Use Azure Policy to dynamically connect Virtual Networks to Virtual WAN
Implement Azure Policy on your subscription to automatically connect newly created Virtual Networks to Virtual WAN and apply the correct routing configurations. This allows you to build faster by automating new workload onboarding and network access.
Batch routing configuration updates at scale
Virtual Network Manager and Virtual WAN’s control plane integration enables you to push critical configuration settings to all Virtual Networks in a network group as a single fully parallelized operation.
Update parallelization significantly reduces the length of maintenance windows required to make, and potentially roll back, network changes and allows you to make changes at scale without depending on infrastructure-as-code or CI/CD pipelines.
Incremental deployment and management
Virtual Network Manager allows you to segment your network into more precise update domains by incrementally applying changes to your Virtual WAN Virtual Network connections. You can create individual network groups by environment, for example staging, development, and production, or by region. You can then apply connection policies to each network group or Azure region independently, allowing you to test changes on a smaller subset of your network before applying them globally. This helps minimize the blast radius of any potential misconfiguration and ensures the stability of your network.

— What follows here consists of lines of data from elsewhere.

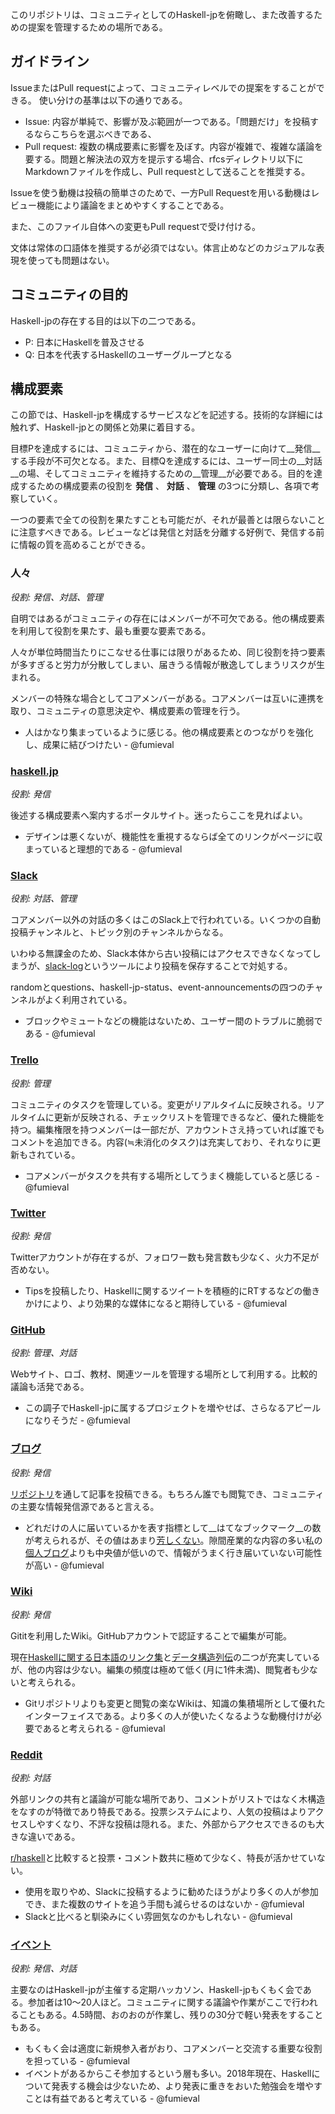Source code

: このリポジトリは、コミュニティとしてのHaskell-jpを俯瞰し、また改善するための提案を管理するための場所である。

## ガイドライン

IssueまたはPull requestによって、コミュニティレベルでの提案をすることができる。
使い分けの基準は以下の通りである。

* Issue: 内容が単純で、影響が及ぶ範囲が一つである。「問題だけ」を投稿するならこちらを選ぶべきである、
* Pull request: 複数の構成要素に影響を及ぼす。内容が複雑で、複雑な議論を要する。問題と解決法の双方を提示する場合、rfcsディレクトリ以下にMarkdownファイルを作成し、Pull requestとして送ることを推奨する。

Issueを使う動機は投稿の簡単さのためで、一方Pull Requestを用いる動機はレビュー機能により議論をまとめやすくすることである。

また、このファイル自体への変更もPull requestで受け付ける。

文体は常体の口語体を推奨するが必須ではない。体言止めなどのカジュアルな表現を使っても問題はない。

## コミュニティの目的

Haskell-jpの存在する目的は以下の二つである。

* P: 日本にHaskellを普及させる
* Q: 日本を代表するHaskellのユーザーグループとなる

## 構成要素

この節では、Haskell-jpを構成するサービスなどを記述する。技術的な詳細には触れず、Haskell-jpとの関係と効果に着目する。

目標Pを達成するには、コミュニティから、潜在的なユーザーに向けて__発信__する手段が不可欠となる。また、目標Qを達成するには、ユーザー同士の__対話__の場、そしてコミュニティを維持するための__管理__が必要である。目的を達成するための構成要素の役割を __発信__ 、 __対話__ 、 __管理__ の3つに分類し、各項で考察していく。

一つの要素で全ての役割を果たすことも可能だが、それが最善とは限らないことに注意すべきである。レビューなどは発信と対話を分離する好例で、発信する前に情報の質を高めることができる。

### 人々

_役割: 発信、対話、管理_

自明ではあるがコミュニティの存在にはメンバーが不可欠である。他の構成要素を利用して役割を果たす、最も重要な要素である。

人々が単位時間当たりにこなせる仕事には限りがあるため、同じ役割を持つ要素が多すぎると労力が分散してしまい、届きうる情報が散逸してしまうリスクが生まれる。

メンバーの特殊な場合としてコアメンバーがある。コアメンバーは互いに連携を取り、コミュニティの意思決定や、構成要素の管理を行う。

- 人はかなり集まっているように感じる。他の構成要素とのつながりを強化し、成果に結びつけたい - @fumieval

### [haskell.jp](https://haskell.jp/)

_役割: 発信_

後述する構成要素へ案内するポータルサイト。迷ったらここを見ればよい。

- デザインは悪くないが、機能性を重視するならば全てのリンクがページに収まっていると理想的である - @fumieval

### [Slack](https://haskell-jp.slack.com)

_役割: 対話、管理_

コアメンバー以外の対話の多くはこのSlack上で行われている。いくつかの自動投稿チャンネルと、トピック別のチャンネルからなる。

いわゆる無課金のため、Slack本体から古い投稿にはアクセスできなくなってしまうが、[slack-log](https://github.com/haskell-jp/slack-log)というツールにより投稿を保存することで対処する。

randomとquestions、haskell-jp-status、event-announcementsの四つのチャンネルがよく利用されている。

- ブロックやミュートなどの機能はないため、ユーザー間のトラブルに脆弱である - @fumieval

### [Trello](https://trello.com/b/GfAyczPt/haskell-jp)

_役割: 管理_

コミュニティのタスクを管理している。変更がリアルタイムに反映される。リアルタイムに更新が反映される、チェックリストを管理できるなど、優れた機能を持つ。編集権限を持つメンバーは一部だが、アカウントさえ持っていれば誰でもコメントを追加できる。内容(≒未消化のタスク)は充実しており、それなりに更新もされている。

- コアメンバーがタスクを共有する場所としてうまく機能していると感じる - @fumieval

### [Twitter](https://twitter.com/haskell_jp)

_役割: 発信_

Twitterアカウントが存在するが、フォロワー数も発言数も少なく、火力不足が否めない。

- Tipsを投稿したり、Haskellに関するツイートを積極的にRTするなどの働きかけにより、より効果的な媒体になると期待している - @fumieval

### [GitHub](https://github.com/haskell-jp)

_役割: 管理、対話_

Webサイト、ロゴ、教材、関連ツールを管理する場所として利用する。比較的議論も活発である。

- この調子でHaskell-jpに属するプロジェクトを増やせば、さらなるアピールになりそうだ - @fumieval

### [ブログ](https://haskell.jp/blog/)

_役割: 発信_

[リポジトリ](https://github.com/haskell-jp/blog)を通して記事を投稿できる。もちろん誰でも閲覧でき、コミュニティの主要な情報発信源であると言える。

- どれだけの人に届いているかを表す指標として__はてなブックマーク__の数が考えられるが、その値はあまり[芳しくない](
http://b.hatena.ne.jp/entrylist?url=https%3A%2F%2Fhaskell.jp%2Fblog%2F)。隙間産業的な内容の多い私の[個人ブログ](http://b.hatena.ne.jp/entrylist?url=http%3A%2F%2Ffumieval.hatenablog.com%2F)よりも中央値が低いので、情報がうまく行き届いていない可能性が高い - @fumieval

### [Wiki](https://wiki.haskell.jp/)

_役割: 発信_

Gititを利用したWiki。GitHubアカウントで認証することで編集が可能。

現在[Haskellに関する日本語のリンク集](https://wiki.haskell.jp/Links)と[データ構造列伝](https://wiki.haskell.jp/%E3%83%87%E3%83%BC%E3%82%BF%E6%A7%8B%E9%80%A0%E5%88%97%E4%BC%9D)の二つが充実しているが、他の内容は少ない。編集の頻度は極めて低く(月に1件未満)、閲覧者も少ないと考えられる。

- Gitリポジトリよりも変更と閲覧の楽なWikiは、知識の集積場所として優れたインターフェイスである。より多くの人が使いたくなるような動機付けが必要であると考えられる - @fumieval

### [Reddit](https://www.reddit.com/r/haskell_jp)

_役割: 対話_

外部リンクの共有と議論が可能な場所であり、コメントがリストではなく木構造をなすのが特徴であり特長である。投票システムにより、人気の投稿はよりアクセスしやすくなり、不評な投稿は隠れる。また、外部からアクセスできるのも大きな違いである。

[r/haskell](https://www.reddit.com/r/haskell)と比較すると投票・コメント数共に極めて少なく、特長が活かせていない。

- 使用を取りやめ、Slackに投稿するように勧めたほうがより多くの人が参加でき、また複数のサイトを追う手間も減らせるのはないか - @fumieval
- Slackと比べると馴染みにくい雰囲気なのかもしれない - @fumieval

### [イベント](https://haskell-jp.connpass.com)

_役割: 発信、対話_

主要なのはHaskell-jpが主催する定期ハッカソン、Haskell-jpもくもく会である。参加者は10〜20人ほど。コミュニティに関する議論や作業がここで行われることもある。4.5時間、おのおのが作業し、残りの30分で軽い発表をすることもある。

- もくもく会は適度に新規参入者がおり、コアメンバーと交流する重要な役割を担っている - @fumieval
- イベントがあるからこそ参加するという層も多い。2018年現在、Haskellについて発表する機会は少ないため、より発表に重きをおいた勉強会を増やすことは有益であると考えている - @fumieval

Mesh peering for direct connectivity for selective inspection scenarios
Routing intent and routing policies allow Virtual WAN customers to configure all private (Virtual Network and on-premises) traffic to be inspected by a Firewall appliance in the Virtual WAN hub.
In certain high-throughput or latency-sensitive applications, such as nightly database updates, inspecting traffic via a next-generation Firewall deployed in the Virtual WAN hub throttles throughput, adds latency, and increases cost. To allow Virtual Network-to-Virtual Network traffic to bypass inspection, enable direct connectivity to create a mesh between Virtual Networks in a Network Group.

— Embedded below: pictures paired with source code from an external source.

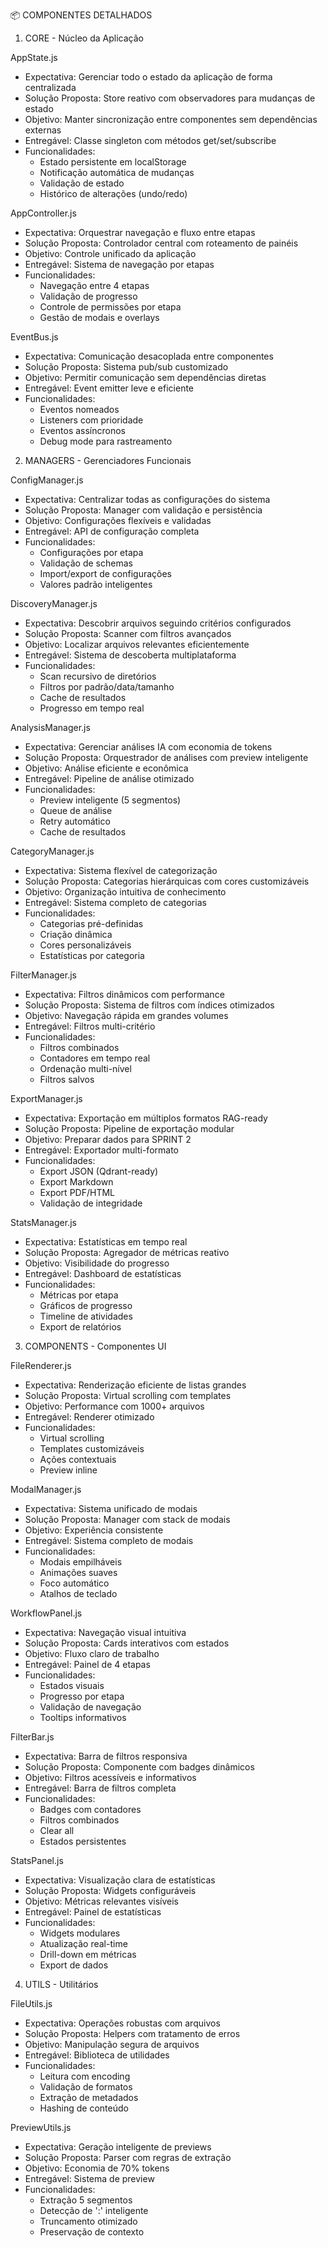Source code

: 📦 COMPONENTES DETALHADOS

  1. CORE - Núcleo da Aplicação

  AppState.js

  - Expectativa: Gerenciar todo o estado da aplicação de forma centralizada
  - Solução Proposta: Store reativo com observadores para mudanças de estado
  - Objetivo: Manter sincronização entre componentes sem dependências externas
  - Entregável: Classe singleton com métodos get/set/subscribe
  - Funcionalidades:
    - Estado persistente em localStorage
    - Notificação automática de mudanças
    - Validação de estado
    - Histórico de alterações (undo/redo)

  AppController.js

  - Expectativa: Orquestrar navegação e fluxo entre etapas
  - Solução Proposta: Controlador central com roteamento de painéis
  - Objetivo: Controle unificado da aplicação
  - Entregável: Sistema de navegação por etapas
  - Funcionalidades:
    - Navegação entre 4 etapas
    - Validação de progresso
    - Controle de permissões por etapa
    - Gestão de modais e overlays

  EventBus.js

  - Expectativa: Comunicação desacoplada entre componentes
  - Solução Proposta: Sistema pub/sub customizado
  - Objetivo: Permitir comunicação sem dependências diretas
  - Entregável: Event emitter leve e eficiente
  - Funcionalidades:
    - Eventos nomeados
    - Listeners com prioridade
    - Eventos assíncronos
    - Debug mode para rastreamento

  2. MANAGERS - Gerenciadores Funcionais

  ConfigManager.js

  - Expectativa: Centralizar todas as configurações do sistema
  - Solução Proposta: Manager com validação e persistência
  - Objetivo: Configurações flexíveis e validadas
  - Entregável: API de configuração completa
  - Funcionalidades:
    - Configurações por etapa
    - Validação de schemas
    - Import/export de configurações
    - Valores padrão inteligentes

  DiscoveryManager.js

  - Expectativa: Descobrir arquivos seguindo critérios configurados
  - Solução Proposta: Scanner com filtros avançados
  - Objetivo: Localizar arquivos relevantes eficientemente
  - Entregável: Sistema de descoberta multiplataforma
  - Funcionalidades:
    - Scan recursivo de diretórios
    - Filtros por padrão/data/tamanho
    - Cache de resultados
    - Progresso em tempo real

  AnalysisManager.js

  - Expectativa: Gerenciar análises IA com economia de tokens
  - Solução Proposta: Orquestrador de análises com preview inteligente
  - Objetivo: Análise eficiente e econômica
  - Entregável: Pipeline de análise otimizado
  - Funcionalidades:
    - Preview inteligente (5 segmentos)
    - Queue de análise
    - Retry automático
    - Cache de resultados

  CategoryManager.js

  - Expectativa: Sistema flexível de categorização
  - Solução Proposta: Categorias hierárquicas com cores customizáveis
  - Objetivo: Organização intuitiva de conhecimento
  - Entregável: Sistema completo de categorias
  - Funcionalidades:
    - Categorias pré-definidas
    - Criação dinâmica
    - Cores personalizáveis
    - Estatísticas por categoria

  FilterManager.js

  - Expectativa: Filtros dinâmicos com performance
  - Solução Proposta: Sistema de filtros com índices otimizados
  - Objetivo: Navegação rápida em grandes volumes
  - Entregável: Filtros multi-critério
  - Funcionalidades:
    - Filtros combinados
    - Contadores em tempo real
    - Ordenação multi-nível
    - Filtros salvos

  ExportManager.js

  - Expectativa: Exportação em múltiplos formatos RAG-ready
  - Solução Proposta: Pipeline de exportação modular
  - Objetivo: Preparar dados para SPRINT 2
  - Entregável: Exportador multi-formato
  - Funcionalidades:
    - Export JSON (Qdrant-ready)
    - Export Markdown
    - Export PDF/HTML
    - Validação de integridade

  StatsManager.js

  - Expectativa: Estatísticas em tempo real
  - Solução Proposta: Agregador de métricas reativo
  - Objetivo: Visibilidade do progresso
  - Entregável: Dashboard de estatísticas
  - Funcionalidades:
    - Métricas por etapa
    - Gráficos de progresso
    - Timeline de atividades
    - Export de relatórios

  3. COMPONENTS - Componentes UI

  FileRenderer.js

  - Expectativa: Renderização eficiente de listas grandes
  - Solução Proposta: Virtual scrolling com templates
  - Objetivo: Performance com 1000+ arquivos
  - Entregável: Renderer otimizado
  - Funcionalidades:
    - Virtual scrolling
    - Templates customizáveis
    - Ações contextuais
    - Preview inline

  ModalManager.js

  - Expectativa: Sistema unificado de modais
  - Solução Proposta: Manager com stack de modais
  - Objetivo: Experiência consistente
  - Entregável: Sistema completo de modais
  - Funcionalidades:
    - Modais empilháveis
    - Animações suaves
    - Foco automático
    - Atalhos de teclado

  WorkflowPanel.js

  - Expectativa: Navegação visual intuitiva
  - Solução Proposta: Cards interativos com estados
  - Objetivo: Fluxo claro de trabalho
  - Entregável: Painel de 4 etapas
  - Funcionalidades:
    - Estados visuais
    - Progresso por etapa
    - Validação de navegação
    - Tooltips informativos

  FilterBar.js

  - Expectativa: Barra de filtros responsiva
  - Solução Proposta: Componente com badges dinâmicos
  - Objetivo: Filtros acessíveis e informativos
  - Entregável: Barra de filtros completa
  - Funcionalidades:
    - Badges com contadores
    - Filtros combinados
    - Clear all
    - Estados persistentes

  StatsPanel.js

  - Expectativa: Visualização clara de estatísticas
  - Solução Proposta: Widgets configuráveis
  - Objetivo: Métricas relevantes visíveis
  - Entregável: Painel de estatísticas
  - Funcionalidades:
    - Widgets modulares
    - Atualização real-time
    - Drill-down em métricas
    - Export de dados

  4. UTILS - Utilitários

  FileUtils.js

  - Expectativa: Operações robustas com arquivos
  - Solução Proposta: Helpers com tratamento de erros
  - Objetivo: Manipulação segura de arquivos
  - Entregável: Biblioteca de utilidades
  - Funcionalidades:
    - Leitura com encoding
    - Validação de formatos
    - Extração de metadados
    - Hashing de conteúdo

  PreviewUtils.js

  - Expectativa: Geração inteligente de previews
  - Solução Proposta: Parser com regras de extração
  - Objetivo: Economia de 70% tokens
  - Entregável: Sistema de preview
  - Funcionalidades:
    - Extração 5 segmentos
    - Detecção de ':' inteligente
    - Truncamento otimizado
    - Preservação de contexto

Implement security admin rules to simplify deployment and management of access control lists at scale
Define network groups to connect your spoke Virtual Networks to Virtual WAN and then use security admin rules to author and deploy Access Control Lists (ACLs) to your Virtual WAN spoke networks. Security admin rules offer an easy-to-use way to configure multiple layers of defense from external threats alongside next-generation Firewalls in the Virtual WAN hub.